- Born: John Augustine Chilton Hearst October 24, 1952 (age 73)
- Occupations: media business executive; film producer; philanthropist;
- Spouse: Gabriela Perezutti Souza ​ ​(m. 2013)​
- Children: 3
- Father: William Randolph Hearst Jr.
- Family: Hearst family

= John Augustine Hearst =

American executive and philanthropist (born 1952)

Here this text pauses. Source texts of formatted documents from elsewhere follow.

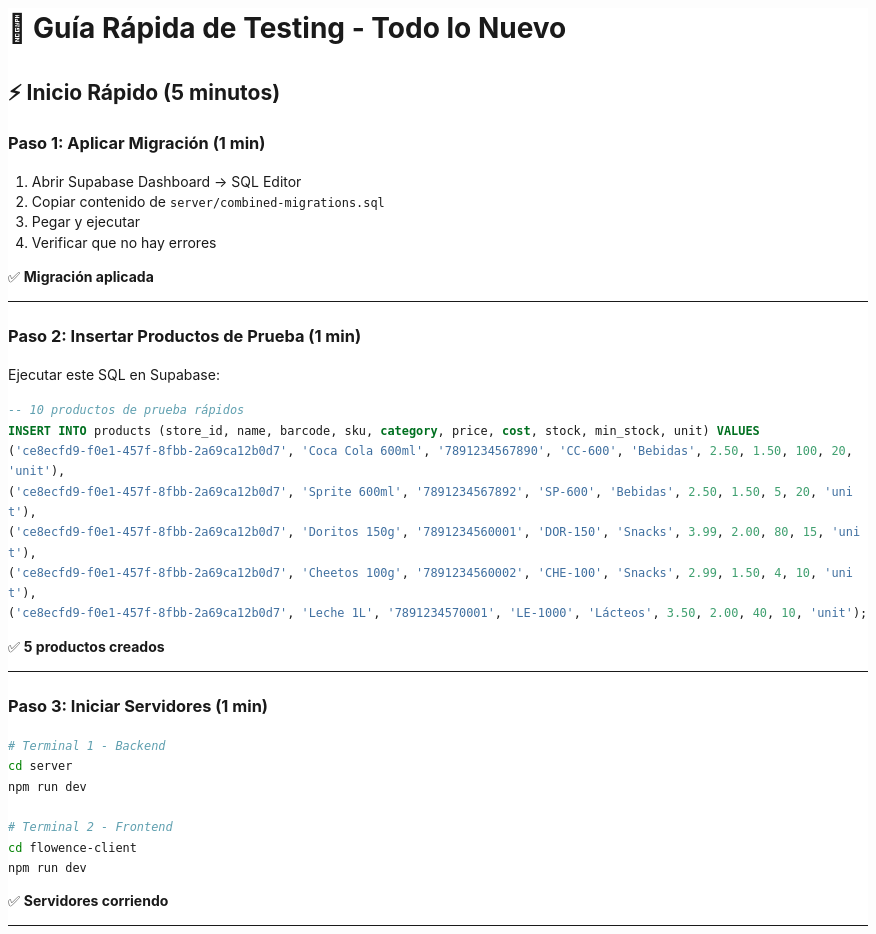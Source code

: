 # 🚀 Guía Rápida de Testing - Todo lo Nuevo

## ⚡ Inicio Rápido (5 minutos)

### **Paso 1: Aplicar Migración (1 min)**

1. Abrir Supabase Dashboard → SQL Editor
2. Copiar contenido de `server/combined-migrations.sql`
3. Pegar y ejecutar
4. Verificar que no hay errores

✅ **Migración aplicada**

---

### **Paso 2: Insertar Productos de Prueba (1 min)**

Ejecutar este SQL en Supabase:

```sql
-- 10 productos de prueba rápidos
INSERT INTO products (store_id, name, barcode, sku, category, price, cost, stock, min_stock, unit) VALUES
('ce8ecfd9-f0e1-457f-8fbb-2a69ca12b0d7', 'Coca Cola 600ml', '7891234567890', 'CC-600', 'Bebidas', 2.50, 1.50, 100, 20, 'unit'),
('ce8ecfd9-f0e1-457f-8fbb-2a69ca12b0d7', 'Sprite 600ml', '7891234567892', 'SP-600', 'Bebidas', 2.50, 1.50, 5, 20, 'unit'),
('ce8ecfd9-f0e1-457f-8fbb-2a69ca12b0d7', 'Doritos 150g', '7891234560001', 'DOR-150', 'Snacks', 3.99, 2.00, 80, 15, 'unit'),
('ce8ecfd9-f0e1-457f-8fbb-2a69ca12b0d7', 'Cheetos 100g', '7891234560002', 'CHE-100', 'Snacks', 2.99, 1.50, 4, 10, 'unit'),
('ce8ecfd9-f0e1-457f-8fbb-2a69ca12b0d7', 'Leche 1L', '7891234570001', 'LE-1000', 'Lácteos', 3.50, 2.00, 40, 10, 'unit');
```

✅ **5 productos creados**

---

### **Paso 3: Iniciar Servidores (1 min)**

```bash
# Terminal 1 - Backend
cd server
npm run dev

# Terminal 2 - Frontend
cd flowence-client
npm run dev
```

✅ **Servidores corriendo**

---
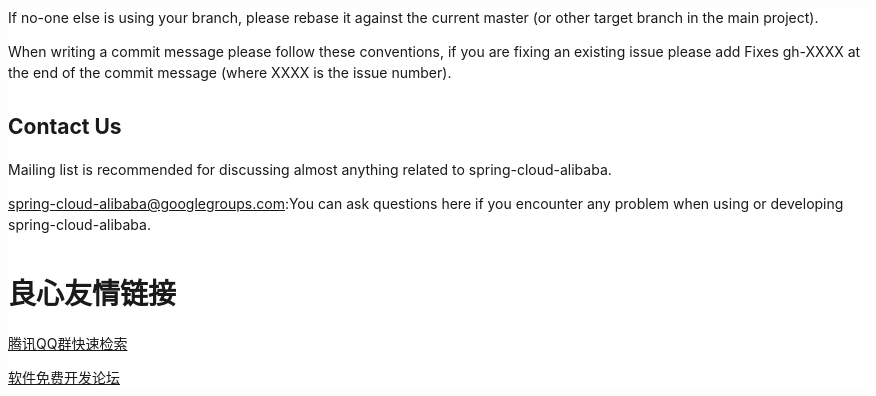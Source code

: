 If no-one else is using your branch, please rebase it against the current master (or other target branch in the main project).

When writing a commit message please follow these conventions, if you are fixing an existing issue please add Fixes gh-XXXX at the end of the commit message (where XXXX is the issue number).

## Contact Us
Mailing list is recommended for discussing almost anything related to spring-cloud-alibaba. 

spring-cloud-alibaba@googlegroups.com:You can ask questions here if you encounter any problem when using or developing spring-cloud-alibaba.



 # 良心友情链接

[腾讯QQ群快速检索](http://u.720life.cn/s/8cf73f7c)

[软件免费开发论坛](http://u.720life.cn/s/bbb01dc0)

John Augustine Chilton Hearst (born October 24, 1952), also known as Austin Hearst, is an American business and media executive, film producer and philanthropist. He plays a leadership role in the family-owned Hearst Corporation, one of America's largest diversified media companies where he has been a member of the board of directors since 1990. Hearst is also vice president of special projects for Hearst Entertainment & Syndication, the operating group responsible for the Hearst Entertainment interests in cable television networks, including ESPN, Lifetime, A&E and HISTORY.

==Career==
Hearst is the founder, chairman, and chief executive officer of Chestnut Holdings LLC, a private equity and agricultural development company. He partnered with architect Philippe Stark and hotelier Alan Faena to develop the Faena Hotel+Universe in Buenos Aires. The investment in the building, erected in 1902 as a grain storage facility, was in excess of $100 million. With Christopher Burch, he completed a $19 million luxury home project in Nantucket, Massachusetts.

In fashion, Hearst was one of the first investors in Tory Burch. Other investments in the sector included Candela, Fashion Tech Forum, Jack Rogers, Soludos, and Bikyni. In 2015, he launched with his wife designer Gabriela Perezutti Hearst, Gabriela Hearst. In consumer products, he has been an initial investor in Jawbone and Tipa Bags among others. As a principal and founder of Bridge Builders Collaborative, he's made investments in the mind fitness sectors included Headspace, eMindful, Happify, Pear Therapeutics, and Interaxon.

==Philanthropy==
Hearst is actively involved in a wide range of civic, philanthropic and global humanitarian causes, including early childhood development projects with Save the Children and the government of Bhutan, and community agricultural projects in South Sudan. He is on the board of directors of Save the Children USA, an organization he has been closely involved with for more than 20 years. He was awarded The National Humanitarian 2014 Award. Hearst also serves on the board of advisors of the Blue School, and Karuna-Shechen, a non-profit humanitarian organization focused on providing education, healthcare and social services in the greater Himalayan region.

==Personal life==
Hearst's father was William Randolph Hearst Jr., chairman of the Hearst Corporation in New York; his mother was Austine McDonnell, a columnist for The Washington Times-Herald. Hearst is a grandson of the late William Randolph Hearst, the editor and publisher. He has three children and is married to fashion designer and Uruguayan rancher Gabriela Hearst. His previous marriage to Christine Mularchuk, the current wife of Stephen Schwarzman, ended in divorce.